The writing advice you never knew you needed, and probably still don't need but are getting anyway

I’m not one for giving writing advice. There is so much out there already, what works for one person does not for another, and I'm not exactly Kurt Vonnegut. However, when an aspiring writer recently wrote to me for advice, I found I had some to give.

The little voice in her head that told her she was a bad writer was crippling her, she was stressing about how and where to write, she could not stop herself editing the few words she had put down on paper, and she was afraid to develop her ideas in case she couldn’t do them justice. Essentially, she had contracted every strain of the virulent disease known as writer's block.

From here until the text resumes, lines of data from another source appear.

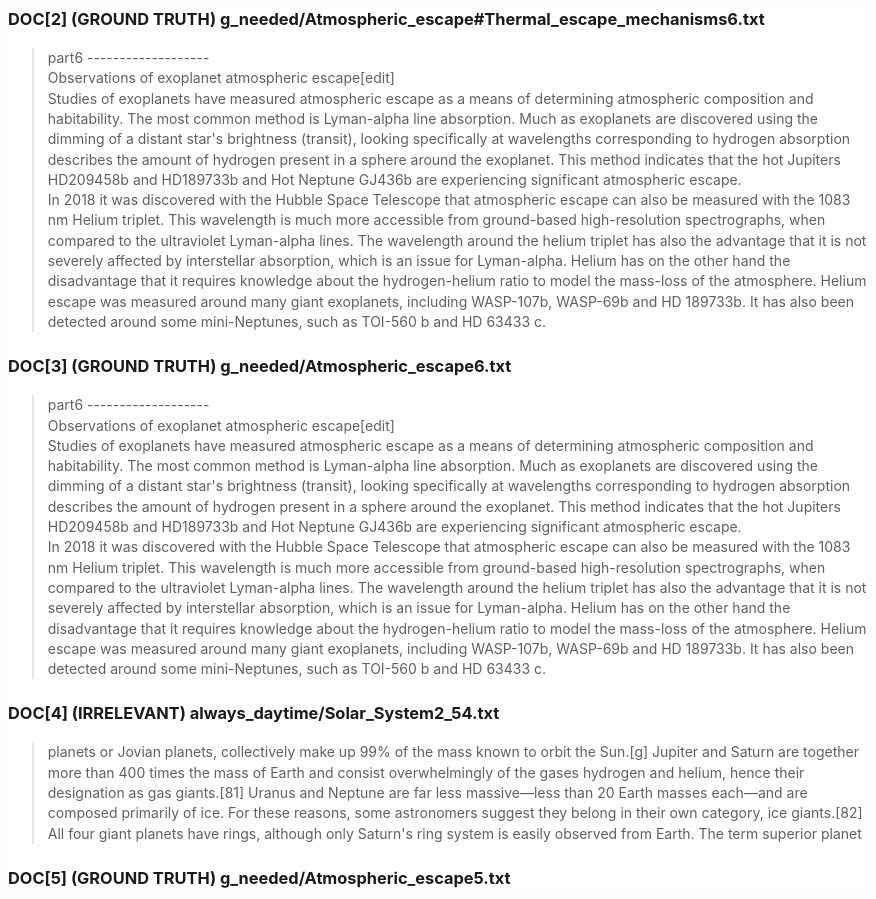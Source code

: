 ### DOC[2] (GROUND TRUTH) g_needed/Atmospheric_escape#Thermal_escape_mechanisms6.txt
> part6 -------------------<br>Observations of exoplanet atmospheric escape[edit]<br>Studies of exoplanets have measured atmospheric escape as a means of determining atmospheric composition and habitability. The most common method is Lyman-alpha line absorption. Much as exoplanets are discovered using the dimming of a distant star's brightness (transit), looking specifically at wavelengths corresponding to hydrogen absorption describes the amount of hydrogen present in a sphere around the exoplanet. This method indicates that the hot Jupiters HD209458b and HD189733b and Hot Neptune GJ436b are experiencing significant atmospheric escape.<br>In 2018 it was discovered with the Hubble Space Telescope that atmospheric escape can also be measured with the 1083 nm Helium triplet. This wavelength is much more accessible from ground-based high-resolution spectrographs, when compared to the ultraviolet Lyman-alpha lines. The wavelength around the helium triplet has also the advantage that it is not severely affected by interstellar absorption, which is an issue for Lyman-alpha. Helium has on the other hand the disadvantage that it requires knowledge about the hydrogen-helium ratio to model the mass-loss of the atmosphere. Helium escape was measured around many giant exoplanets, including WASP-107b, WASP-69b and HD 189733b. It has also been detected around some mini-Neptunes, such as TOI-560 b and HD 63433 c.

### DOC[3] (GROUND TRUTH) g_needed/Atmospheric_escape6.txt
> part6 -------------------<br>Observations of exoplanet atmospheric escape[edit]<br>Studies of exoplanets have measured atmospheric escape as a means of determining atmospheric composition and habitability. The most common method is Lyman-alpha line absorption. Much as exoplanets are discovered using the dimming of a distant star's brightness (transit), looking specifically at wavelengths corresponding to hydrogen absorption describes the amount of hydrogen present in a sphere around the exoplanet. This method indicates that the hot Jupiters HD209458b and HD189733b and Hot Neptune GJ436b are experiencing significant atmospheric escape.<br>In 2018 it was discovered with the Hubble Space Telescope that atmospheric escape can also be measured with the 1083 nm Helium triplet. This wavelength is much more accessible from ground-based high-resolution spectrographs, when compared to the ultraviolet Lyman-alpha lines. The wavelength around the helium triplet has also the advantage that it is not severely affected by interstellar absorption, which is an issue for Lyman-alpha. Helium has on the other hand the disadvantage that it requires knowledge about the hydrogen-helium ratio to model the mass-loss of the atmosphere. Helium escape was measured around many giant exoplanets, including WASP-107b, WASP-69b and HD 189733b. It has also been detected around some mini-Neptunes, such as TOI-560 b and HD 63433 c.

### DOC[4] (IRRELEVANT) always_daytime/Solar_System2_54.txt
> planets or Jovian planets, collectively make up 99% of the mass known to orbit the Sun.[g] Jupiter and Saturn are together more than 400 times the mass of Earth and consist overwhelmingly of the gases hydrogen and helium, hence their designation as gas giants.[81] Uranus and Neptune are far less massive—less than 20 Earth masses each—and are composed primarily of ice. For these reasons, some astronomers suggest they belong in their own category, ice giants.[82] All four giant planets have rings, although only Saturn's ring system is easily observed from Earth. The term superior planet

### DOC[5] (GROUND TRUTH) g_needed/Atmospheric_escape5.txt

That was exactly me six years ago.

When I wrote back, I realized that I have since developed very concrete methods for shaking off the writing doldrums. My way will not work for everyone, but I figured I may as well share it in the off-chance it helps break the writing deadlock for anybody who cares to read it. Please note that this is not about how to improve the quality of your writing. This is simply the method I have developed to make myself productive.

Here’s what I told her:

  • It's really very simple. You write. You don't stress about how good it is. You remember that you don't actually need to show it to anybody if you don't want to.
  • You remember that unless you have words on paper, you're not a writer. You remember that if you don't have words on paper, you don't have anything to edit. You remember that editing is often what makes a piece of work shine, not the writing in the first place.
  • You understand that you can never do an idea justice. You understand that an idea only becomes a story when you write it. You remember that your first idea is just a seed, and it will grow into bigger and better ideas - or at least ideas that take you in a direction so different you can't even remember why your original idea seemed so good in the first place.
  • You do not edit as you go along. You just get that story down from start to finish, no matter how bad you consider the prose or how ridiculous the scenes or characters seem. If you obsess about making each chapter or section perfect, you will find yourself, a year later, working on draft 32 of chapter one (as I did). Let the story and characters unfurl. Then you edit.
  • You remember that the voice in your head is what is stopping you writing, and you tell it to shut up while you're writing. Later, when you're done, you can let it talk again. But when you're at your computer, or notepad, or cave wall, or whatever you have convinced yourself is your ideal writing environment, all you do is write.
  • You don't judge the quality of your work until it is time to edit. You don't consider what others will think of your work on that distant day of publication. You just write.
  • You understand that your writing is not you. It is just something you have written. If it turns out to be awful (at least in your view), it does not make you awful. It makes that specific piece of writing at that moment in time awful. You throw it out, if you have to, and start again. Or you put it aside and come back later and realize it really wasn't all that bad.
  • You understand that the best writers often think their work is bad. You use that to drive yourself on, but you also understand that you will never reach your goal of perfection and learn to recognize the cut-off point.
  • You don't stress about time or location or atmosphere or warm-up before getting going. You write: wherever and whenever you can. Telling yourself you need to block off a whole day, a week, a month is an excuse you use when you're afraid to start. (This is defined as Resistance in the excellent War of Art by Steven Pressfield. Read it.) If you have 30 minutes in the morning, you write. If you have an hour at lunch, you write. If you wake up with an idea at 2am, you write. You scratch the itch whenever you feel it, instead of putting it off and losing your enthusiasm.
  • You don’t need to begin at the beginning. It can be all too easy to stare at a blank screen, wondering how to craft the perfect opening even though you have a stack of ideas for later scenes. Write what is in the forefront of your mind. It's like journalism: often you will write the meat of a story, and then at the very end go back and craft the opening now that you have the whole story fixed in your mind.
  • Basically - and I'm pretty sure you've got this theme - you write!